====== DATA FOR THIS TASK

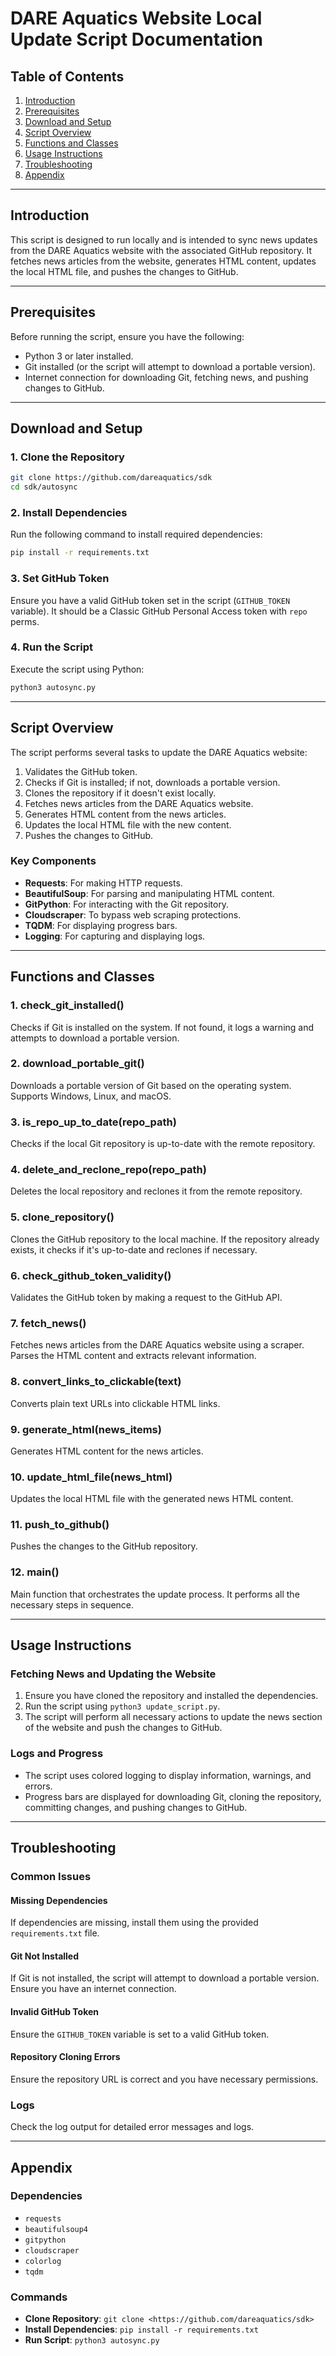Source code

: # DARE Aquatics Website Local Update Script Documentation

## Table of Contents
1. [Introduction](#introduction)
2. [Prerequisites](#prerequisites)
3. [Download and Setup](#download-and-setup)
4. [Script Overview](#script-overview)
5. [Functions and Classes](#functions-and-classes)
6. [Usage Instructions](#usage-instructions)
7. [Troubleshooting](#troubleshooting)
8. [Appendix](#appendix)

---

## Introduction

This script is designed to run locally and is intended to sync news updates from the DARE Aquatics website with the associated GitHub repository. It fetches news articles from the website, generates HTML content, updates the local HTML file, and pushes the changes to GitHub.

---

## Prerequisites

Before running the script, ensure you have the following:
- Python 3 or later installed.
- Git installed (or the script will attempt to download a portable version).
- Internet connection for downloading Git, fetching news, and pushing changes to GitHub.

---

## Download and Setup

### 1. Clone the Repository
```bash
git clone https://github.com/dareaquatics/sdk
cd sdk/autosync
```

### 2. Install Dependencies
Run the following command to install required dependencies:
```bash
pip install -r requirements.txt
```

### 3. Set GitHub Token
Ensure you have a valid GitHub token set in the script (`GITHUB_TOKEN` variable). It should be a Classic GitHub Personal Access token with `repo` perms.

### 4. Run the Script
Execute the script using Python:
```bash
python3 autosync.py
```

---

## Script Overview

The script performs several tasks to update the DARE Aquatics website:
1. Validates the GitHub token.
2. Checks if Git is installed; if not, downloads a portable version.
3. Clones the repository if it doesn't exist locally.
4. Fetches news articles from the DARE Aquatics website.
5. Generates HTML content from the news articles.
6. Updates the local HTML file with the new content.
7. Pushes the changes to GitHub.

### Key Components
- **Requests**: For making HTTP requests.
- **BeautifulSoup**: For parsing and manipulating HTML content.
- **GitPython**: For interacting with the Git repository.
- **Cloudscraper**: To bypass web scraping protections.
- **TQDM**: For displaying progress bars.
- **Logging**: For capturing and displaying logs.

---

## Functions and Classes

### 1. check_git_installed()
Checks if Git is installed on the system. If not found, it logs a warning and attempts to download a portable version.

### 2. download_portable_git()
Downloads a portable version of Git based on the operating system. Supports Windows, Linux, and macOS.

### 3. is_repo_up_to_date(repo_path)
Checks if the local Git repository is up-to-date with the remote repository.

### 4. delete_and_reclone_repo(repo_path)
Deletes the local repository and reclones it from the remote repository.

### 5. clone_repository()
Clones the GitHub repository to the local machine. If the repository already exists, it checks if it's up-to-date and reclones if necessary.

### 6. check_github_token_validity()
Validates the GitHub token by making a request to the GitHub API.

### 7. fetch_news()
Fetches news articles from the DARE Aquatics website using a scraper. Parses the HTML content and extracts relevant information.

### 8. convert_links_to_clickable(text)
Converts plain text URLs into clickable HTML links.

### 9. generate_html(news_items)
Generates HTML content for the news articles.

### 10. update_html_file(news_html)
Updates the local HTML file with the generated news HTML content.

### 11. push_to_github()
Pushes the changes to the GitHub repository.

### 12. main()
Main function that orchestrates the update process. It performs all the necessary steps in sequence.

---

## Usage Instructions

### Fetching News and Updating the Website
1. Ensure you have cloned the repository and installed the dependencies.
2. Run the script using `python3 update_script.py`.
3. The script will perform all necessary actions to update the news section of the website and push the changes to GitHub.

### Logs and Progress
- The script uses colored logging to display information, warnings, and errors.
- Progress bars are displayed for downloading Git, cloning the repository, committing changes, and pushing changes to GitHub.

---

## Troubleshooting

### Common Issues

#### Missing Dependencies
If dependencies are missing, install them using the provided `requirements.txt` file.

#### Git Not Installed
If Git is not installed, the script will attempt to download a portable version. Ensure you have an internet connection.

#### Invalid GitHub Token
Ensure the `GITHUB_TOKEN` variable is set to a valid GitHub token.

#### Repository Cloning Errors
Ensure the repository URL is correct and you have necessary permissions.

### Logs
Check the log output for detailed error messages and logs.

---

## Appendix

### Dependencies
- `requests`
- `beautifulsoup4`
- `gitpython`
- `cloudscraper`
- `colorlog`
- `tqdm`

### Commands
- **Clone Repository**: `git clone <https://github.com/dareaquatics/sdk>`
- **Install Dependencies**: `pip install -r requirements.txt`
- **Run Script**: `python3 autosync.py`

============

Skipping the images, write out the whole listing exactly.

Source code

: # DARE Aquatics Website Local Update Script Documentation

## Table of Contents
1. [Introduction](#introduction)
2. [Prerequisites](#prerequisites)
3. [Download and Setup](#download-and-setup)
4. [Script Overview](#script-overview)
5. [Functions and Classes](#functions-and-classes)
6. [Usage Instructions](#usage-instructions)
7. [Troubleshooting](#troubleshooting)
8. [Appendix](#appendix)

---

## Introduction

This script is designed to run locally and is intended to sync news updates from the DARE Aquatics website with the associated GitHub repository. It fetches news articles from the website, generates HTML content, updates the local HTML file, and pushes the changes to GitHub.

---

## Prerequisites

Before running the script, ensure you have the following:
- Python 3 or later installed.
- Git installed (or the script will attempt to download a portable version).
- Internet connection for downloading Git, fetching news, and pushing changes to GitHub.

---

## Download and Setup

### 1. Clone the Repository
```bash
git clone https://github.com/dareaquatics/sdk
cd sdk/autosync
```

### 2. Install Dependencies
Run the following command to install required dependencies:
```bash
pip install -r requirements.txt
```

### 3. Set GitHub Token
Ensure you have a valid GitHub token set in the script (`GITHUB_TOKEN` variable). It should be a Classic GitHub Personal Access token with `repo` perms.

### 4. Run the Script
Execute the script using Python:
```bash
python3 autosync.py
```

---

## Script Overview

The script performs several tasks to update the DARE Aquatics website:
1. Validates the GitHub token.
2. Checks if Git is installed; if not, downloads a portable version.
3. Clones the repository if it doesn't exist locally.
4. Fetches news articles from the DARE Aquatics website.
5. Generates HTML content from the news articles.
6. Updates the local HTML file with the new content.
7. Pushes the changes to GitHub.

### Key Components
- **Requests**: For making HTTP requests.
- **BeautifulSoup**: For parsing and manipulating HTML content.
- **GitPython**: For interacting with the Git repository.
- **Cloudscraper**: To bypass web scraping protections.
- **TQDM**: For displaying progress bars.
- **Logging**: For capturing and displaying logs.

---

## Functions and Classes

### 1. check_git_installed()
Checks if Git is installed on the system. If not found, it logs a warning and attempts to download a portable version.

### 2. download_portable_git()
Downloads a portable version of Git based on the operating system. Supports Windows, Linux, and macOS.

### 3. is_repo_up_to_date(repo_path)
Checks if the local Git repository is up-to-date with the remote repository.

### 4. delete_and_reclone_repo(repo_path)
Deletes the local repository and reclones it from the remote repository.

### 5. clone_repository()
Clones the GitHub repository to the local machine. If the repository already exists, it checks if it's up-to-date and reclones if necessary.

### 6. check_github_token_validity()
Validates the GitHub token by making a request to the GitHub API.

### 7. fetch_news()
Fetches news articles from the DARE Aquatics website using a scraper. Parses the HTML content and extracts relevant information.

### 8. convert_links_to_clickable(text)
Converts plain text URLs into clickable HTML links.

### 9. generate_html(news_items)
Generates HTML content for the news articles.

### 10. update_html_file(news_html)
Updates the local HTML file with the generated news HTML content.

### 11. push_to_github()
Pushes the changes to the GitHub repository.

### 12. main()
Main function that orchestrates the update process. It performs all the necessary steps in sequence.

---

## Usage Instructions

### Fetching News and Updating the Website
1. Ensure you have cloned the repository and installed the dependencies.
2. Run the script using `python3 update_script.py`.
3. The script will perform all necessary actions to update the news section of the website and push the changes to GitHub.

### Logs and Progress
- The script uses colored logging to display information, warnings, and errors.
- Progress bars are displayed for downloading Git, cloning the repository, committing changes, and pushing changes to GitHub.

---

## Troubleshooting

### Common Issues

#### Missing Dependencies
If dependencies are missing, install them using the provided `requirements.txt` file.

#### Git Not Installed
If Git is not installed, the script will attempt to download a portable version. Ensure you have an internet connection.

#### Invalid GitHub Token
Ensure the `GITHUB_TOKEN` variable is set to a valid GitHub token.

#### Repository Cloning Errors
Ensure the repository URL is correct and you have necessary permissions.

### Logs
Check the log output for detailed error messages and logs.

---

## Appendix

### Dependencies
- `requests`
- `beautifulsoup4`
- `gitpython`
- `cloudscraper`
- `colorlog`
- `tqdm`

### Commands
- **Clone Repository**: `git clone <https://github.com/dareaquatics/sdk>`
- **Install Dependencies**: `pip install -r requirements.txt`
- **Run Script**: `python3 autosync.py`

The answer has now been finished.